Professor Li Weiren of the University of Chinese Academy of Social Sciences has noted that between 2016 and 2020, the average cigarette price in China was about RMB 13.5 per pack, representing an increase of less than 10% compared with 2008. After accounting for inflation and rising consumer purchasing power, the real price of cigarettes has effectively declined.
Professor Zheng Rong of the University of International Business and Economics (UIBE) argues there is room to act. “Theoretically, there is still room to further increase taxes on cigarettes,” she said at the same seminar. Citing a price elasticity of demand of approximately -0.7 in China — meaning a 10% price hike would lead to a 7% drop in demand — Zheng noted that “raising tobacco taxes, and prices in turn, can produce an immediate and significant reduction in consumption and demand.”
The Fiscal Dilemma
The tobacco industry remains a massive economic force in China. In 2025, the industry’s combined net profit and tax revenue reached a record high of more than 1.65 trillion yuan (US$243.5 billion), up 3.5% year-on-year. Tobacco accounts for roughly 53% of China’s total consumption tax revenue — approximately 890 billion yuan (US$129 billion) — and the industry contributes about 7.3% of national fiscal revenue.
This creates a fundamental tension: the same industry that fills state coffers also imposes enormous healthcare and productivity costs. Smoking causes approximately 1 million deaths per year in China, according to data published in The Lancet. A recent study by UIBE found that the tobacco industry causes greater damage to the national economy than it contributes when these costs are factored in.
Reform on the Horizon?
China’s 2026 “Two Sessions” — the annual meetings of the National People’s Congress and the Chinese People’s Political Consultative Conference — revived discussion of consumption tax reform. Premier Li Qiang’s government work report on March 5 called for optimizing the consumption tax’s scope and rates and moving the tax collection stage for some items further downstream.

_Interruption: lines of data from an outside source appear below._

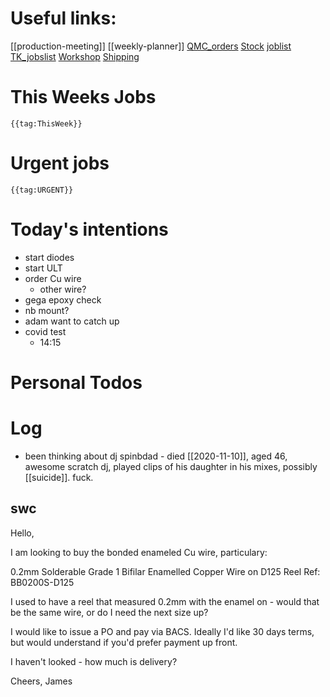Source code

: # Useful links:

[[production-meeting]]
[[weekly-planner]]
[QMC\_orders](https://www.dropbox.com/scl/fi/b2c0gxas5iw94gafwr801/QMC_orders.xlsm?cloud_editor=excel&dl=0)
[Stock](https://www.dropbox.com/scl/fi/w20c8bpsjfwzzr7gjnnri/Stock.xlsm?cloud_editor=excel&dl=0)
[joblist](https://www.dropbox.com/scl/fi/6lxbg8x0fb0b4odekj8u3/joblist.xls?cloud_editor=excel&dl=0)
[TK\_jobslist](https://www.dropbox.com/scl/fi/f27ptqro2cu9p9po9nqty/TK_jobslist.xlsm?cloud_editor=excel&dl=0)
[Workshop](https://www.dropbox.com/scl/fi/179ys17jb5uofer9b5wow/Workshop.xls?cloud_editor=excel&dl=0)
[Shipping](https://www.dropbox.com/scl/fi/9mvmib7om9r2ca8et1cu2/Shipping.xlsm?cloud_editor=excel&dl=0)

# This Weeks Jobs



```expander
{{tag:ThisWeek}}
```

# Urgent jobs

```expander
{{tag:URGENT}}
```


# Today's intentions

- start diodes
- start ULT
- order Cu wire
	- other wire?
- gega epoxy check
- nb mount?
- adam want to catch up
- covid test 
	- 14:15

# Personal Todos

# Log

- been thinking about dj spinbdad - died [[2020-11-10]], aged 46, awesome scratch dj, played clips of his daughter in his mixes, possibly [[suicide]]. fuck.

## swc

Hello,

I am looking to buy the bonded enameled Cu wire, particulary:

0.2mm Solderable Grade 1 Bifilar Enamelled Copper Wire on D125 Reel
Ref: BB0200S-D125

I used to have a reel that measured 0.2mm with the enamel on - would that be the same wire, or do I need the next size up?

I would like to issue a PO and pay via BACS. Ideally I'd like 30 days terms, but would understand if you'd prefer payment up front.

I haven't looked - how much is delivery?

Cheers,
James
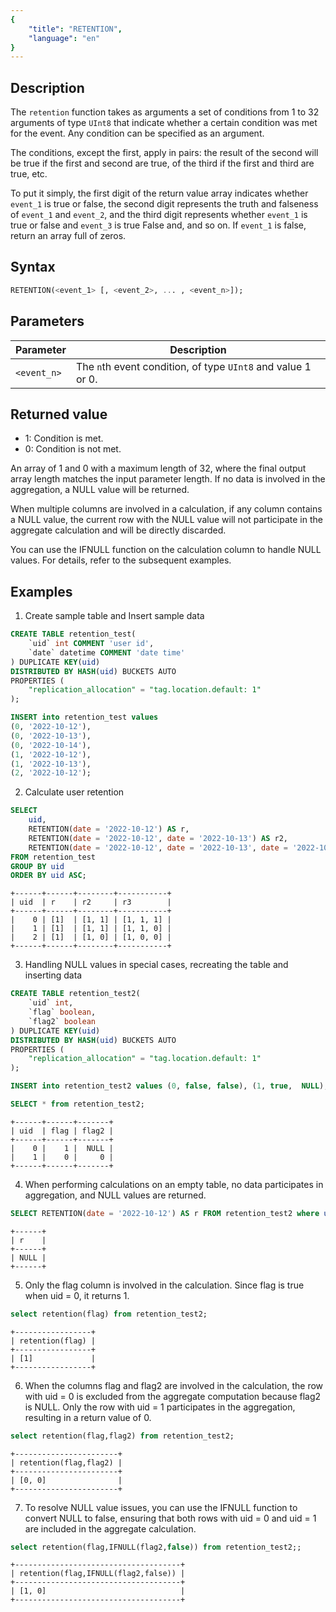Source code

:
 ```yaml
---
{
    "title": "RETENTION",
    "language": "en"
}
---
```


## Description

The `retention` function takes as arguments a set of conditions from 1 to 32 arguments of type `UInt8` that indicate whether a certain condition was met for the event. Any condition can be specified as an argument.

The conditions, except the first, apply in pairs: the result of the second will be true if the first and second are true, of the third if the first and third are true, etc.

To put it simply, the first digit of the return value array indicates whether `event_1` is true or false, the second digit represents the truth and falseness of `event_1` and `event_2`, and the third digit represents whether `event_1` is true or false and `event_3` is true False and, and so on. If `event_1` is false, return an array full of zeros.

## Syntax

```sql
RETENTION(<event_1> [, <event_2>, ... , <event_n>]);
```

## Parameters

| Parameter | Description |
| -- | -- |
| `<event_n>` | The `n`th event condition, of type `UInt8` and value 1 or 0. |

## Returned value
- 1: Condition is met.
- 0: Condition is not met.

An array of 1 and 0 with a maximum length of 32, where the final output array length matches the input parameter length.
If no data is involved in the aggregation, a NULL value will be returned.

When multiple columns are involved in a calculation, if any column contains a NULL value, the current row with the NULL value will not participate in the aggregate calculation and will be directly discarded.

You can use the IFNULL function on the calculation column to handle NULL values. For details, refer to the subsequent examples.

## Examples

1. Create sample table and Insert sample data

```sql
CREATE TABLE retention_test(
    `uid` int COMMENT 'user id', 
    `date` datetime COMMENT 'date time' 
) DUPLICATE KEY(uid) 
DISTRIBUTED BY HASH(uid) BUCKETS AUTO
PROPERTIES ( 
    "replication_allocation" = "tag.location.default: 1"
);

INSERT into retention_test values 
(0, '2022-10-12'),
(0, '2022-10-13'),
(0, '2022-10-14'),
(1, '2022-10-12'),
(1, '2022-10-13'),
(2, '2022-10-12');
```

2. Calculate user retention

```sql
SELECT 
    uid,     
    RETENTION(date = '2022-10-12') AS r,
    RETENTION(date = '2022-10-12', date = '2022-10-13') AS r2,
    RETENTION(date = '2022-10-12', date = '2022-10-13', date = '2022-10-14') AS r3 
FROM retention_test 
GROUP BY uid 
ORDER BY uid ASC;
```

```text
+------+------+--------+-----------+
| uid  | r    | r2     | r3        |
+------+------+--------+-----------+
|    0 | [1]  | [1, 1] | [1, 1, 1] |
|    1 | [1]  | [1, 1] | [1, 1, 0] |
|    2 | [1]  | [1, 0] | [1, 0, 0] |
+------+------+--------+-----------+
```

3. Handling NULL values in special cases, recreating the table and inserting data

```sql
CREATE TABLE retention_test2(
    `uid` int, 
    `flag` boolean,
    `flag2` boolean
) DUPLICATE KEY(uid) 
DISTRIBUTED BY HASH(uid) BUCKETS AUTO
PROPERTIES ( 
    "replication_allocation" = "tag.location.default: 1"
);

INSERT into retention_test2 values (0, false, false), (1, true,  NULL);

SELECT * from retention_test2;
```

```text
+------+------+-------+
| uid  | flag | flag2 |
+------+------+-------+
|    0 |    1 |  NULL |
|    1 |    0 |     0 |
+------+------+-------+
```


4. When performing calculations on an empty table, no data participates in aggregation, and NULL values are returned.

```sql
SELECT RETENTION(date = '2022-10-12') AS r FROM retention_test2 where uid is NULL;
```

```text
+------+
| r    |
+------+
| NULL |
+------+
```

5. Only the flag column is involved in the calculation. Since flag is true when uid = 0, it returns 1.

```sql
select retention(flag) from retention_test2;
```

```text
+-----------------+
| retention(flag) |
+-----------------+
| [1]             |
+-----------------+
```

6. When the columns flag and flag2 are involved in the calculation, the row with uid = 0 is excluded from the aggregate computation because flag2 is NULL. Only the row with uid = 1 participates in the aggregation, resulting in a return value of 0.

```sql
select retention(flag,flag2) from retention_test2;
```

```text
+-----------------------+
| retention(flag,flag2) |
+-----------------------+
| [0, 0]                |
+-----------------------+
```

7. To resolve NULL value issues, you can use the IFNULL function to convert NULL to false, ensuring that both rows with uid = 0 and uid = 1 are included in the aggregate calculation.

```sql
select retention(flag,IFNULL(flag2,false)) from retention_test2;;
```

```text
+-------------------------------------+
| retention(flag,IFNULL(flag2,false)) |
+-------------------------------------+
| [1, 0]                              |
+-------------------------------------+
```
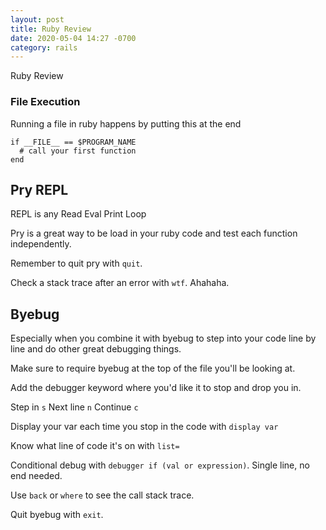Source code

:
 ```yaml
---
layout: post
title: Ruby Review
date: 2020-05-04 14:27 -0700
category: rails
---
```


Ruby Review

### File Execution

Running a file in ruby happens by putting this at the end

```
if __FILE__ == $PROGRAM_NAME
  # call your first function
end
```

## Pry REPL

REPL is any Read Eval Print Loop

Pry is a great way to be load in your ruby code and test each function independently.

Remember to quit pry with `quit`.

Check a stack trace after an error with `wtf`. Ahahaha.

## Byebug

Especially when you combine it with byebug to step into your code line by line and do other great debugging things.

Make sure to require byebug at the top of the file you'll be looking at.

Add the debugger keyword where you'd like it to stop and drop you in.

Step in `s`
Next line `n`
Continue `c`

Display your var each time you stop in the code with `display var`

Know what line of code it's on with `list=`

Conditional debug with `debugger if (val or expression)`. Single line, no end needed.

Use `back` or `where` to see the call stack trace.

Quit byebug with `exit`.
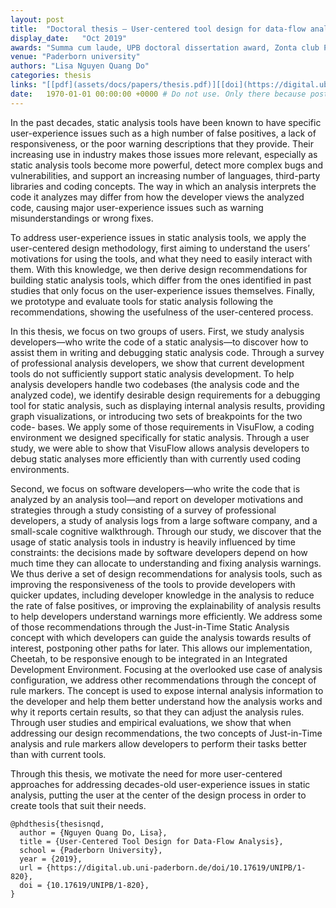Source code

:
 ```yaml
---
layout: post
title:  "Doctoral thesis – User-centered tool design for data-flow analysis"
display_date:   "Oct 2019"
awards: "Summa cum laude, UPB doctoral dissertation award, Zonta club Paderborn award"
venue: "Paderborn university"
authors: "Lisa Nguyen Quang Do"
categories: thesis
links: "[[pdf](assets/docs/papers/thesis.pdf)][[doi](https://digital.ub.uni-paderborn.de/doi/10.17619/UNIPB/1-820)]"
date:   1970-01-01 00:00:00 +0000 # Do not use. Only there because posts require a date.
---
```

In the past decades, static analysis tools have been known to have specific user-experience issues such as a high number of false positives, a lack of responsiveness, or the poor warning descriptions that they provide. Their increasing use in industry makes those issues more relevant, especially as static analysis tools become more powerful, detect more complex bugs and vulnerabilities, and support an increasing number of languages, third-party libraries and coding concepts. The way in which an analysis interprets the code it analyzes may differ from how the developer views the analyzed code, causing major user-experience issues such as warning misunderstandings or wrong fixes.

To address user-experience issues in static analysis tools, we apply the user-centered design methodology, first aiming to understand the users’ motivations for using the tools, and what they need to easily interact with them. With this knowledge, we then derive design recommendations for building static analysis tools, which differ from the ones identified in past studies that only focus on the user-experience issues themselves. Finally, we prototype and evaluate tools for static analysis following the recommendations, showing the usefulness of the user-centered process.

In this thesis, we focus on two groups of users. First, we study analysis developers—who write the code of a static analysis—to discover how to assist them in writing and debugging static analysis code. Through a survey of professional analysis developers, we show that current development tools do not sufficiently support static analysis development. To help analysis developers handle two codebases (the analysis code and the analyzed code), we identify desirable design requirements for a debugging tool for static analysis, such as displaying internal analysis results, providing graph visualizations, or introducing two sets of breakpoints for the two code- bases. We apply some of those requirements in VisuFlow, a coding environment we designed specifically for static analysis. Through a user study, we were able to show that VisuFlow allows analysis developers to debug static analyses more efficiently than with currently used coding environments.

Second, we focus on software developers—who write the code that is analyzed by an analysis tool—and report on developer motivations and strategies through a study consisting of a survey of professional developers, a study of analysis logs from a large software company, and a small-scale cognitive walkthrough. Through our study, we discover that the usage of static analysis tools in industry is heavily influenced by time constraints: the decisions made by software developers depend on how much time they can allocate to understanding and fixing analysis warnings. We thus derive a set of design recommendations for analysis tools, such as improving the responsiveness of the tools to provide developers with quicker updates, including developer knowledge in the analysis to reduce the rate of false positives, or improving the explainability of analysis results to help developers understand warnings more efficiently. We address some of those recommendations through the Just-in-Time Static Analysis concept with which developers can guide the analysis towards results of interest, postponing other paths for later. This allows our implementation, Cheetah, to be responsive enough to be integrated in an Integrated Development Environment. Focusing at the overlooked use case of analysis configuration, we address other recommendations through the concept of rule markers. The concept is used to expose internal analysis information to the developer and help them better understand how the analysis works and why it reports certain results, so that they can adjust the analysis rules. Through user studies and empirical evaluations, we show that when addressing our design recommendations, the two concepts of Just-in-Time analysis and rule markers allow developers to perform their tasks better than with current tools. 

Through this thesis, we motivate the need for more user-centered approaches for addressing decades-old user-experience issues in static analysis, putting the user at the center of the design process in order to create tools that suit their needs.

```
@phdthesis{thesisnqd,  
  author = {Nguyen Quang Do, Lisa},  
  title = {User-Centered Tool Design for Data-Flow Analysis},  
  school = {Paderborn University},  
  year = {2019},  
  url = {https://digital.ub.uni-paderborn.de/doi/10.17619/UNIPB/1-820},  
  doi = {10.17619/UNIPB/1-820},  
}
```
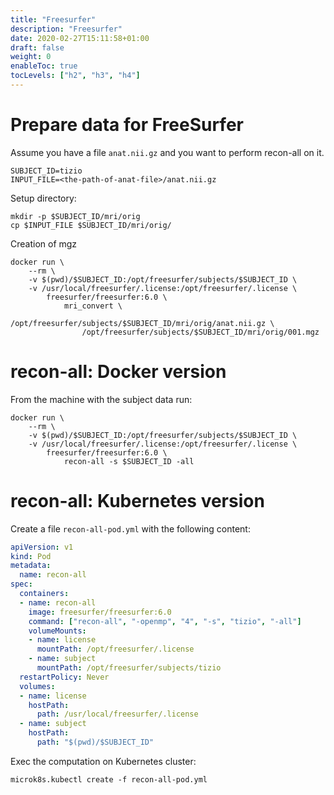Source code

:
 ```yaml
---
title: "Freesurfer"
description: "Freesurfer"
date: 2020-02-27T15:11:58+01:00
draft: false
weight: 0
enableToc: true
tocLevels: ["h2", "h3", "h4"]
---
```


# Prepare data for FreeSurfer

Assume you have a file `anat.nii.gz` and you want to perform recon-all on it.

```
SUBJECT_ID=tizio
INPUT_FILE=<the-path-of-anat-file>/anat.nii.gz
```

Setup directory:

```
mkdir -p $SUBJECT_ID/mri/orig
cp $INPUT_FILE $SUBJECT_ID/mri/orig/
```

Creation of mgz

```
docker run \
	--rm \
	-v $(pwd)/$SUBJECT_ID:/opt/freesurfer/subjects/$SUBJECT_ID \
	-v /usr/local/freesurfer/.license:/opt/freesurfer/.license \
		freesurfer/freesurfer:6.0 \
			mri_convert \
                /opt/freesurfer/subjects/$SUBJECT_ID/mri/orig/anat.nii.gz \
                /opt/freesurfer/subjects/$SUBJECT_ID/mri/orig/001.mgz
```

# recon-all: Docker version

From the machine with the subject data run:

```
docker run \
	--rm \
	-v $(pwd)/$SUBJECT_ID:/opt/freesurfer/subjects/$SUBJECT_ID \
	-v /usr/local/freesurfer/.license:/opt/freesurfer/.license \
		freesurfer/freesurfer:6.0 \
			recon-all -s $SUBJECT_ID -all
```

# recon-all: Kubernetes version

Create a file `recon-all-pod.yml` with the following content:

```recon-all-pod.yml
apiVersion: v1
kind: Pod
metadata:
  name: recon-all
spec:
  containers:
  - name: recon-all
    image: freesurfer/freesurfer:6.0
    command: ["recon-all", "-openmp", "4", "-s", "tizio", "-all"]
    volumeMounts:
    - name: license
      mountPath: /opt/freesurfer/.license
    - name: subject
      mountPath: /opt/freesurfer/subjects/tizio
  restartPolicy: Never
  volumes:
  - name: license
    hostPath:
      path: /usr/local/freesurfer/.license
  - name: subject
    hostPath:
      path: "$(pwd)/$SUBJECT_ID"
```

Exec the computation on Kubernetes cluster:

```
microk8s.kubectl create -f recon-all-pod.yml
```
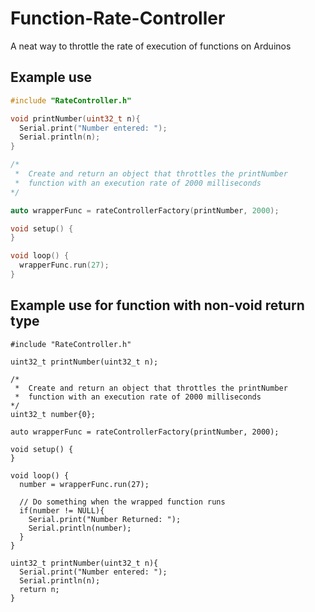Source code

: # Function-Rate-Controller
A neat way to throttle the rate of execution of functions on Arduinos

## Example use

```cpp
#include "RateController.h"

void printNumber(uint32_t n){
  Serial.print("Number entered: ");
  Serial.println(n);
}

/* 
 *  Create and return an object that throttles the printNumber
 *  function with an execution rate of 2000 milliseconds
*/

auto wrapperFunc = rateControllerFactory(printNumber, 2000);

void setup() {
}

void loop() {
  wrapperFunc.run(27);
}
```

## Example use for function with non-void return type

```
#include "RateController.h"

uint32_t printNumber(uint32_t n);

/* 
 *  Create and return an object that throttles the printNumber
 *  function with an execution rate of 2000 milliseconds
*/
uint32_t number{0};

auto wrapperFunc = rateControllerFactory(printNumber, 2000);

void setup() {
}

void loop() {
  number = wrapperFunc.run(27);
  
  // Do something when the wrapped function runs
  if(number != NULL){
    Serial.print("Number Returned: ");
    Serial.println(number);
  }
}

uint32_t printNumber(uint32_t n){
  Serial.print("Number entered: ");
  Serial.println(n);
  return n;
}
```
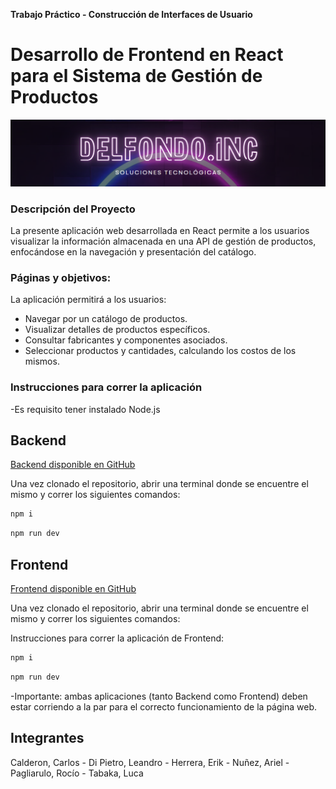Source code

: **Trabajo Práctico - Construcción de Interfaces de Usuario**
# Desarrollo de Frontend en React para el Sistema de Gestión de Productos

![banner](banner2.png)

### Descripción del Proyecto

La presente aplicación web desarrollada en React permite a los usuarios visualizar la información almacenada en una API de gestión de
productos, enfocándose en la navegación y presentación del catálogo.

### Páginas y objetivos:

La aplicación permitirá a los usuarios:

- Navegar por un catálogo de productos.
- Visualizar detalles de productos específicos.
- Consultar fabricantes y componentes asociados.
- Seleccionar productos y cantidades, calculando los costos de los mismos. 


### Instrucciones para correr la aplicación 
-Es requisito tener instalado Node.js

## Backend

[Backend disponible en GitHub](https://github.com/Trabajos-delfondo-inc/CIU-BACKEND-2024-delFondo.Inc.git)

Una vez clonado el repositorio, abrir una terminal donde se encuentre el mismo y correr los siguientes comandos:

```bash
npm i
```
```bash
npm run dev
```

## Frontend

[Frontend disponible en GitHub](https://github.com/Trabajos-delfondo-inc/CIU-REACT-2024-delFondo.Inc)

Una vez clonado el repositorio, abrir una terminal donde se encuentre el mismo y correr los siguientes comandos:

Instrucciones para correr la aplicación de Frontend:
```bash
npm i
```
```bash
npm run dev
```

-Importante: ambas aplicaciones (tanto Backend como Frontend) deben estar corriendo a la par para el correcto funcionamiento de la página web. 


## Integrantes

Calderon, Carlos - Di Pietro, Leandro - Herrera, Erik - Nuñez, Ariel - Pagliarulo, Rocío - Tabaka, Luca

However, the proposed reforms carry risks. Senior tobacco control expert Xu Guihua has warned that consumption tax revenue from products like tobacco and alcohol should not be allocated to local governments, as this “would incentivize them to boost and not reduce sales of such goods.” If local governments directly benefit from tobacco sales, they may be less willing to enact or enforce smoking restrictions.
Alan Zhao, CEO of 2Firsts, observed that “research and policy debate surrounding tobacco consumption tax will likely continue. These discussions are also linked to broader policy frameworks such as the high-quality development of China’s tobacco industry and the country’s ‘Healthy China’ strategy.”
A Social Barometer
The viral Shenzhen incident in April 2026, in which a woman was berated and had a plastic bottle thrown at her after asking a smoker to extinguish a cigarette at a crowded bus stop, reflects growing public frustration with smoking in shared spaces. Online debate showed strong support among younger Chinese for stricter restrictions, suggesting shifting social norms that could support stronger policy action.
What’s Next
China faces a narrowing window to achieve its “Healthy China 2030” target. With the smoking rate at 24.1% and the clock ticking toward 2030, the question is no longer whether higher taxes can reduce smoking — the evidence is clear — but whether Beijing can overcome the fiscal and political barriers to raising them. The outcome will have profound implications not only for the health of China’s 1.4 billion people, but for global tobacco control efforts as a whole.